Artifacts and audit trail

All of the runs write out machine-readable results. logit_lens_evaluation_results.json logs per-prompt accuracy and per-layer probabilities, sae_ablation_results.json covers the targeted and random ablations across budgets, noise_results.json records the directional noise sweeps, and token_forcing_results.json holds both disclosure rates and full transcripts. This was partly for the application reviewers, who could re-slice the data without touching my notebook, and partly a commitment device for myself: if a claim here does not line up with those files, either I made a mistake or I am telling the story too aggressively.

What I am doing next

The obvious next step is to widen the scope beyond the first couple of secrets. I want to run the SAE and logit-lens sweep across the full set of Taboo secrets to see whether the layer 31 spike really is a universal pattern or whether I just happened to pick easy cases. In parallel, I would like to use attribution patching and model diffing to search for circuits that look more like inhibition than content and see how they line up with the secret-aligned latents. A lightweight dashboard that surfaces the heatmaps, ranked features and example transcripts would also make it easier for other people to look for failure modes or alternative explanations. Once the MATS exploration phase ends and the results have survived more adversarial scrutiny, I plan to turn the notebook into a public post with enough detail that someone else could rerun the whole pipeline.

Takeaways

For me, this sprint was less about proving a grand theorem and more about getting one concrete, reproducible story about how latent knowledge and refusal behaviour interact in a real model. The Taboo Gemma variants very clearly keep “thinking” about the hidden token internally, and in this setup I was able to scrub out that internal content while the model still acted as if it were playing by the original rules. That does not mean content and inhibition are always cleanly separable, but it does show that, in at least one real case, you can move one dial without immediately snapping the other.

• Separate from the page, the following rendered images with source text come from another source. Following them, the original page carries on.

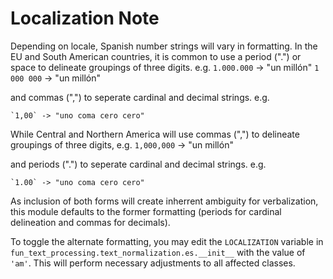 # Localization Note

Depending on locale, Spanish number strings will vary in formatting. In the EU and South American countries, it is common to use a period (".") or space to delineate groupings of three
digits. e.g.
	`1.000.000` -> "un millón"
	`1 000 000` -> "un millón"

and commas (",") to seperate cardinal and decimal strings. e.g.

	`1,00` -> "uno coma cero cero"

While Central and Northern America will use commas (",") to delineate groupings of three digits, e.g.
	`1,000,000` -> "un millón"

and periods (".") to seperate cardinal and decimal strings. e.g.

	`1.00` -> "uno coma cero cero"

As inclusion of both forms will create inherrent ambiguity for verbalization, this module defaults to the former formatting (periods for cardinal delineation and commas for decimals).

To toggle the alternate formatting, you may edit the `LOCALIZATION` variable in `fun_text_processing.text_normalization.es.__init__` with the value of `'am'`. This will perform necessary
adjustments to all affected classes.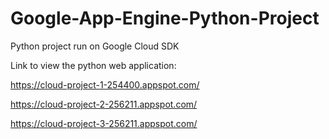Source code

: # Google-App-Engine-Python-Project
Python project run on Google Cloud SDK

Link to view the python web application:

https://cloud-project-1-254400.appspot.com/

https://cloud-project-2-256211.appspot.com/

https://cloud-project-3-256211.appspot.com/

This picture also made the safety angle feel more grounded. If fine-tuning can create narrow “secret dimensions” that we can later identify and edit, then interpretability work has a direct path to interventions, not just pretty plots. On the other hand, the ease with which the token forcing setup can bypass inhibition after a few hints is a reminder that these behaviours are context dependent and brittle, not magic safeguards. Overall, the project reinforced a lesson I have seen emphasized again and again in Neel’s stream: pick a small, legible problem, wire up the measurements carefully, and keep the feedback loop short enough that you can actually update when the plots do not look like you expected. I am taking that mindset into the rest of the MATS exploration phase.